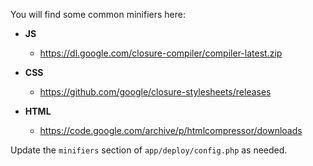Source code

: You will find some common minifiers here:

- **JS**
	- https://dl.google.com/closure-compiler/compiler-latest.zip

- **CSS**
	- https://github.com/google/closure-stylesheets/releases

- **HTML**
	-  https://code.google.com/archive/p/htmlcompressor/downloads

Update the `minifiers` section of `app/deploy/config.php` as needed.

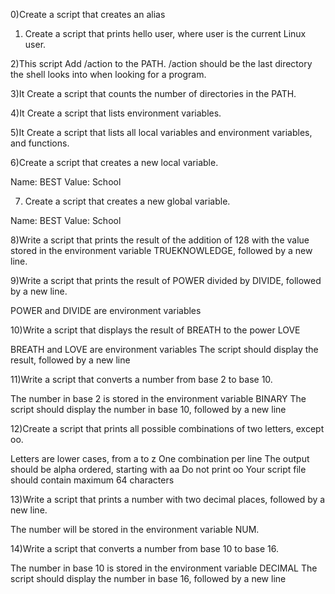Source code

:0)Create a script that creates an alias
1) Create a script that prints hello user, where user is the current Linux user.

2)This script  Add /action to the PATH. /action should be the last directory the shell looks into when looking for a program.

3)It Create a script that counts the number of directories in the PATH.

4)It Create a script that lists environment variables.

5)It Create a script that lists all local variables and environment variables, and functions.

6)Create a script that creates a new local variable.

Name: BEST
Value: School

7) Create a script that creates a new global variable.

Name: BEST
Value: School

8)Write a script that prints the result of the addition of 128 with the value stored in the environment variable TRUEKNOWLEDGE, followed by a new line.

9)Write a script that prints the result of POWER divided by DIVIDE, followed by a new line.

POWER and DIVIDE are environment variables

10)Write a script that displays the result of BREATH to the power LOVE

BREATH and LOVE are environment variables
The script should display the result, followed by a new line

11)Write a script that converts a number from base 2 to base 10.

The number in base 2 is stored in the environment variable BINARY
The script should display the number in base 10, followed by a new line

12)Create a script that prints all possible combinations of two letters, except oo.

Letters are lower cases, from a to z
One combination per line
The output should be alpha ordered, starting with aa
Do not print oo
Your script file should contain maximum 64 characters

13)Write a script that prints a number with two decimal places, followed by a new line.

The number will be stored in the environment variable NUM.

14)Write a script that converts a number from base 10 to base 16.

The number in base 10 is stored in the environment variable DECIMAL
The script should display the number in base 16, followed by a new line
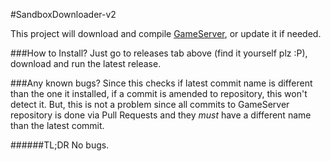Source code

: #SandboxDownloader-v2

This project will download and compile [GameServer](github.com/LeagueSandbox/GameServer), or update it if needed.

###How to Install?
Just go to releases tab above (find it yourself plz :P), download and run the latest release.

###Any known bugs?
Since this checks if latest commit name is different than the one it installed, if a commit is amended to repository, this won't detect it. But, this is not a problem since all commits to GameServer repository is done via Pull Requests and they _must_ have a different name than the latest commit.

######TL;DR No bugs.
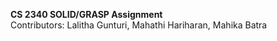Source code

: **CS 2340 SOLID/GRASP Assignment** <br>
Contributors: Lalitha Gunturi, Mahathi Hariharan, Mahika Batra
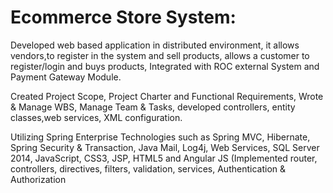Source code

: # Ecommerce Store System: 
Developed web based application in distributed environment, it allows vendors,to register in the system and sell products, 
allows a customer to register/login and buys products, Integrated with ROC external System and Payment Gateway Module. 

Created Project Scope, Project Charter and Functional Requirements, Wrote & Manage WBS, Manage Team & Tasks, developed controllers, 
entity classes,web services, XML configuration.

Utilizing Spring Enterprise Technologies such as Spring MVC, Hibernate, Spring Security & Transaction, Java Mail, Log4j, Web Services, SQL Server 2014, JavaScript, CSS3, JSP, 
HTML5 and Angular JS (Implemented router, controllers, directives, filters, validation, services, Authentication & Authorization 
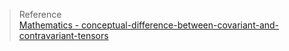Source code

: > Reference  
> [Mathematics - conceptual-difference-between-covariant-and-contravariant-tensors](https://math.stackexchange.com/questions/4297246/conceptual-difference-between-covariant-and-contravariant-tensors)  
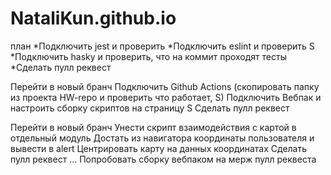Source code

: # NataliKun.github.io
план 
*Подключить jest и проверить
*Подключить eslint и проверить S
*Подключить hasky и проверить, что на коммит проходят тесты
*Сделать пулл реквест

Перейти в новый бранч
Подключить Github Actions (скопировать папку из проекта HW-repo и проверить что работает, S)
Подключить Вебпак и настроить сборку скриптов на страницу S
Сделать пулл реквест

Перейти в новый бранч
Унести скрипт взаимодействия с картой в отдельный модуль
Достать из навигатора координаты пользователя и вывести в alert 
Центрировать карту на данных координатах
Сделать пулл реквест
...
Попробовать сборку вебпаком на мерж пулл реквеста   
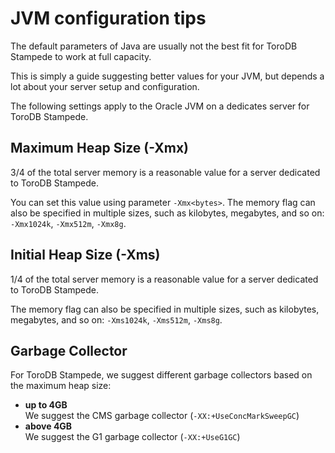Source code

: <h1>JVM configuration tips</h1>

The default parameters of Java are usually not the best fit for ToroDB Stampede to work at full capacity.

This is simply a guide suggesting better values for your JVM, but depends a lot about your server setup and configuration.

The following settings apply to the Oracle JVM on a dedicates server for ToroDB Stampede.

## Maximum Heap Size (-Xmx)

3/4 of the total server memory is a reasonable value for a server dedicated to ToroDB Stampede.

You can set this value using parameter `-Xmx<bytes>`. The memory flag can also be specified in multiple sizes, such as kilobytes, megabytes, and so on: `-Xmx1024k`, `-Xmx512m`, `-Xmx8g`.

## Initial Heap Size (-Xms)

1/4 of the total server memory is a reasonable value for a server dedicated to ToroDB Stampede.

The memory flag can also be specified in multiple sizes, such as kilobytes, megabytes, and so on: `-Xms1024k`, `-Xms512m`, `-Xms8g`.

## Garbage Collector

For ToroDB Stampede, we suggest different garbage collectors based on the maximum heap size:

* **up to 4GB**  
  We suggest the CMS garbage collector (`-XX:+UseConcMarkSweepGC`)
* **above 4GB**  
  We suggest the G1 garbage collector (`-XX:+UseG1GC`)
:::
** Directions **
Apart from the images, retype the full material exactly as written.

** Solution for this task **
Source code

: You will find some common minifiers here:

- **JS**
	- https://dl.google.com/closure-compiler/compiler-latest.zip

- **CSS**
	- https://github.com/google/closure-stylesheets/releases

- **HTML**
	-  https://code.google.com/archive/p/htmlcompressor/downloads

Update the `minifiers` section of `app/deploy/config.php` as needed.

Source code

:0)Create a script that creates an alias
1) Create a script that prints hello user, where user is the current Linux user.

2)This script  Add /action to the PATH. /action should be the last directory the shell looks into when looking for a program.

3)It Create a script that counts the number of directories in the PATH.

4)It Create a script that lists environment variables.

5)It Create a script that lists all local variables and environment variables, and functions.

6)Create a script that creates a new local variable.

Name: BEST
Value: School

7) Create a script that creates a new global variable.

Name: BEST
Value: School

8)Write a script that prints the result of the addition of 128 with the value stored in the environment variable TRUEKNOWLEDGE, followed by a new line.

9)Write a script that prints the result of POWER divided by DIVIDE, followed by a new line.

POWER and DIVIDE are environment variables

10)Write a script that displays the result of BREATH to the power LOVE

BREATH and LOVE are environment variables
The script should display the result, followed by a new line

11)Write a script that converts a number from base 2 to base 10.

The number in base 2 is stored in the environment variable BINARY
The script should display the number in base 10, followed by a new line

12)Create a script that prints all possible combinations of two letters, except oo.

Letters are lower cases, from a to z
One combination per line
The output should be alpha ordered, starting with aa
Do not print oo
Your script file should contain maximum 64 characters

13)Write a script that prints a number with two decimal places, followed by a new line.

The number will be stored in the environment variable NUM.

14)Write a script that converts a number from base 10 to base 16.

The number in base 10 is stored in the environment variable DECIMAL
The script should display the number in base 16, followed by a new line
Source code

: #SandboxDownloader-v2

This project will download and compile [GameServer](github.com/LeagueSandbox/GameServer), or update it if needed.

###How to Install?
Just go to releases tab above (find it yourself plz :P), download and run the latest release.

###Any known bugs?
Since this checks if latest commit name is different than the one it installed, if a commit is amended to repository, this won't detect it. But, this is not a problem since all commits to GameServer repository is done via Pull Requests and they _must_ have a different name than the latest commit.

######TL;DR No bugs.
Source code

: **CS 2340 SOLID/GRASP Assignment** <br>
Contributors: Lalitha Gunturi, Mahathi Hariharan, Mahika Batra
Source code

: # Ecommerce Store System: 
Developed web based application in distributed environment, it allows vendors,to register in the system and sell products, 
allows a customer to register/login and buys products, Integrated with ROC external System and Payment Gateway Module. 

Created Project Scope, Project Charter and Functional Requirements, Wrote & Manage WBS, Manage Team & Tasks, developed controllers, 
entity classes,web services, XML configuration.

Utilizing Spring Enterprise Technologies such as Spring MVC, Hibernate, Spring Security & Transaction, Java Mail, Log4j, Web Services, SQL Server 2014, JavaScript, CSS3, JSP, 
HTML5 and Angular JS (Implemented router, controllers, directives, filters, validation, services, Authentication & Authorization 
Source code

: > Reference  
> [Mathematics - conceptual-difference-between-covariant-and-contravariant-tensors](https://math.stackexchange.com/questions/4297246/conceptual-difference-between-covariant-and-contravariant-tensors)  
Source code

: # NataliKun.github.io
план 
*Подключить jest и проверить
*Подключить eslint и проверить S
*Подключить hasky и проверить, что на коммит проходят тесты
*Сделать пулл реквест

Перейти в новый бранч
Подключить Github Actions (скопировать папку из проекта HW-repo и проверить что работает, S)
Подключить Вебпак и настроить сборку скриптов на страницу S
Сделать пулл реквест

Перейти в новый бранч
Унести скрипт взаимодействия с картой в отдельный модуль
Достать из навигатора координаты пользователя и вывести в alert 
Центрировать карту на данных координатах
Сделать пулл реквест
...
Попробовать сборку вебпаком на мерж пулл реквеста   
Source code

: <h1>JVM configuration tips</h1>

The default parameters of Java are usually not the best fit for ToroDB Stampede to work at full capacity.

This is simply a guide suggesting better values for your JVM, but depends a lot about your server setup and configuration.

The following settings apply to the Oracle JVM on a dedicates server for ToroDB Stampede.

## Maximum Heap Size (-Xmx)

3/4 of the total server memory is a reasonable value for a server dedicated to ToroDB Stampede.

You can set this value using parameter `-Xmx<bytes>`. The memory flag can also be specified in multiple sizes, such as kilobytes, megabytes, and so on: `-Xmx1024k`, `-Xmx512m`, `-Xmx8g`.

## Initial Heap Size (-Xms)

1/4 of the total server memory is a reasonable value for a server dedicated to ToroDB Stampede.

The memory flag can also be specified in multiple sizes, such as kilobytes, megabytes, and so on: `-Xms1024k`, `-Xms512m`, `-Xms8g`.

## Garbage Collector

For ToroDB Stampede, we suggest different garbage collectors based on the maximum heap size:

* **up to 4GB**  
  We suggest the CMS garbage collector (`-XX:+UseConcMarkSweepGC`)
* **above 4GB**  
  We suggest the G1 garbage collector (`-XX:+UseG1GC`)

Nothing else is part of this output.